Neither of them moved, apart from a slight sinking motion. Joan appeared not to comprehend that she was a free woman. Mrs Bannister recovered first. ‘This is all highly irregular, Inspector,’ she declared. I think she’d have preferred a murder-one rap.
‘Mmm, it is, isn’t it?’ I agreed, amiably. ‘But at no time have we said that this was anything other than a suspicious death. Mrs Eastwood has admitted to an assault, but she has aptly demonstrated that she was provoked, and that her intentions were not unduly malicious. As the victim was already dead…’ I upturned my palms.
‘In that case… You said my client is free to leave.’
‘Yes. At no time has she been under arrest.’ I turned to the tape recorder. ‘Interview terminated at…eleven thirty-two.’ I clicked it off and extracted the tapes.
Joan smiled for the first time in a week. ‘I…I don’t know what to say,’ she mumbled.
‘How about “Goodbye”?’ I suggested with a grin.
Mrs Bannister grabbed her briefcase and jumped to her feet. She had an urgent appointment to attend.
‘Before you go,’ I said, ‘do you mind if I have a quick word with Joan in private?’

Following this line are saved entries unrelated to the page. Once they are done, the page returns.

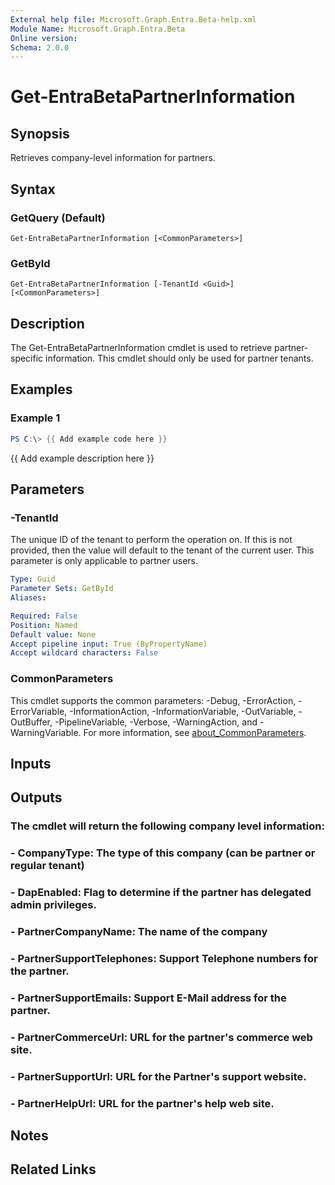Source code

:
 ```yaml
---
External help file: Microsoft.Graph.Entra.Beta-help.xml
Module Name: Microsoft.Graph.Entra.Beta
Online version:
Schema: 2.0.0
---
```


# Get-EntraBetaPartnerInformation

## Synopsis
Retrieves company-level information for partners.

## Syntax

### GetQuery (Default)
```
Get-EntraBetaPartnerInformation [<CommonParameters>]
```

### GetById
```
Get-EntraBetaPartnerInformation [-TenantId <Guid>] [<CommonParameters>]
```

## Description
The Get-EntraBetaPartnerInformation cmdlet is used to retrieve partner-specific information.
This cmdlet should only be used for partner tenants.

## Examples

### Example 1
```powershell
PS C:\> {{ Add example code here }}
```

{{ Add example description here }}

## Parameters

### -TenantId
The unique ID of the tenant to perform the operation on.
If this is not provided, then the value will default to the tenant of the current user.
This parameter is only applicable to partner users.

```yaml
Type: Guid
Parameter Sets: GetById
Aliases:

Required: False
Position: Named
Default value: None
Accept pipeline input: True (ByPropertyName)
Accept wildcard characters: False
```

### CommonParameters
This cmdlet supports the common parameters: -Debug, -ErrorAction, -ErrorVariable, -InformationAction, -InformationVariable, -OutVariable, -OutBuffer, -PipelineVariable, -Verbose, -WarningAction, and -WarningVariable. For more information, see [about_CommonParameters](https://go.microsoft.com/fwlink/?LinkID=113216).

## Inputs

## Outputs

### The cmdlet will return the following company level information:
### - CompanyType: The type of this company (can be partner or regular tenant)
### - DapEnabled: Flag to determine if the partner has delegated admin privileges.
### - PartnerCompanyName: The name of the company
### - PartnerSupportTelephones: Support Telephone numbers for the partner.
### - PartnerSupportEmails: Support E-Mail address for the partner.
### - PartnerCommerceUrl: URL for the partner's commerce web site.
### - PartnerSupportUrl: URL for the Partner's support website.
### - PartnerHelpUrl: URL for the partner's help web site.
## Notes

## Related Links
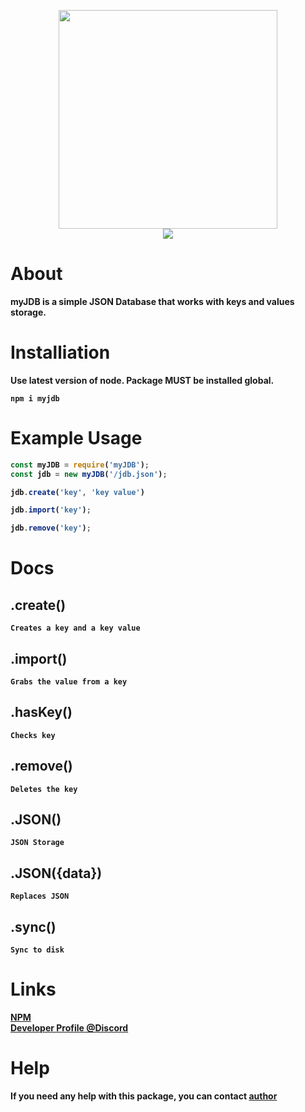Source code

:<p align="center">
<img src="https://i.imgur.com/GiUmQLl.png" style="align-items: center; width: 350px"><br>
<img src="https://img.shields.io/badge/Release-0.0.0-blue">
</p>

# About
<b>myJDB is a simple JSON Database that works with keys and values storage.<b>

# Installiation 
Use latest version of node. Package MUST be installed global.
```
npm i myjdb
```

# Example Usage
```js
const myJDB = require('myJDB');
const jdb = new myJDB('/jdb.json');

jdb.create('key', 'key value')

jdb.import('key');

jdb.remove('key');
```

# Docs


## .create() 
`Creates a key and a key value`
## .import() 
`Grabs the value from a key`
## .hasKey() 
`Checks key`
## .remove() 
`Deletes the key`
## .JSON() 
`JSON Storage`
## .JSON({data})
`Replaces JSON`
## .sync() 
`Sync to disk`

# Links
[NPM](https://www.npmjs.com/package/myJDB)<br>
[Developer Profile @Discord](https://discord.com/users/852766506756210688)<br>

# Help
If you need any help with this package, you can contact [author](https://discord.com/users/852766506756210688)
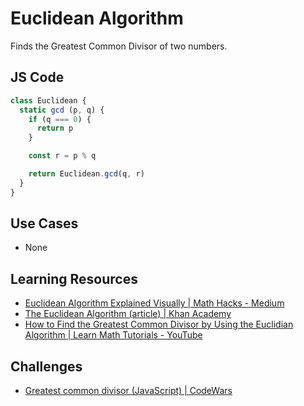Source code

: # Euclidean Algorithm

Finds the Greatest Common Divisor of two numbers.

## JS Code

```js
class Euclidean {
  static gcd (p, q) {
    if (q === 0) {
      return p
    }

    const r = p % q

    return Euclidean.gcd(q, r)
  }
}
```

## Use Cases

* None

## Learning Resources

* [Euclidean Algorithm Explained Visually | Math Hacks - Medium](https://medium.com/i-math/why-does-the-euclidean-algorithm-work-aaf43bd3288e)
* [The Euclidean Algorithm (article) | Khan Academy](https://www.khanacademy.org/computing/computer-science/cryptography/modarithmetic/a/the-euclidean-algorithm)
* [How to Find the Greatest Common Divisor by Using the Euclidian Algorithm | Learn Math Tutorials - YouTube](https://www.youtube.com/watch?v=JUzYl1TYMcU)

## Challenges

* [Greatest common divisor (JavaScript) | CodeWars](https://www.codewars.com/kata/5500d54c2ebe0a8e8a0003fd/javascript)
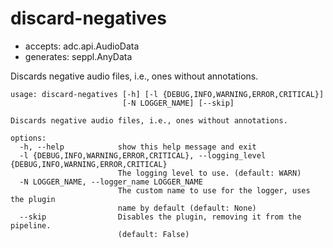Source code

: # discard-negatives

* accepts: adc.api.AudioData
* generates: seppl.AnyData

Discards negative audio files, i.e., ones without annotations.

```
usage: discard-negatives [-h] [-l {DEBUG,INFO,WARNING,ERROR,CRITICAL}]
                         [-N LOGGER_NAME] [--skip]

Discards negative audio files, i.e., ones without annotations.

options:
  -h, --help            show this help message and exit
  -l {DEBUG,INFO,WARNING,ERROR,CRITICAL}, --logging_level {DEBUG,INFO,WARNING,ERROR,CRITICAL}
                        The logging level to use. (default: WARN)
  -N LOGGER_NAME, --logger_name LOGGER_NAME
                        The custom name to use for the logger, uses the plugin
                        name by default (default: None)
  --skip                Disables the plugin, removing it from the pipeline.
                        (default: False)
```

She hesitated, and a look of panic flickered across Joan’s face, as if she expected me to make a dramatic denouement and tell her that she was under arrest.
‘Don’t worry,’ I assured her. ‘It’s nothing to do with Goodrich’s death.’ I handed a copy of the tape to Maggie, who led Mrs Bannister to the front desk to sign for it.
When they’d gone I said, ‘It must be a great relief to know that you didn’t kill Hartley.’
‘Yes,’ she agreed. ‘I…don’t know if I’m supposed to thank you, or not.’
‘I doubt it,’ I told her. ‘I’m afraid I did lead you on a bit, but the truth came out, eventually.’
‘Yes, and I wasn’t very honest, was I?’
‘You’re not a very convincing liar,’ I told her.
She blushed, saying, ‘I’m sorry for all the trouble I caused you, Mr Priest. And ashamed of myself for being so devious. At one time…before…’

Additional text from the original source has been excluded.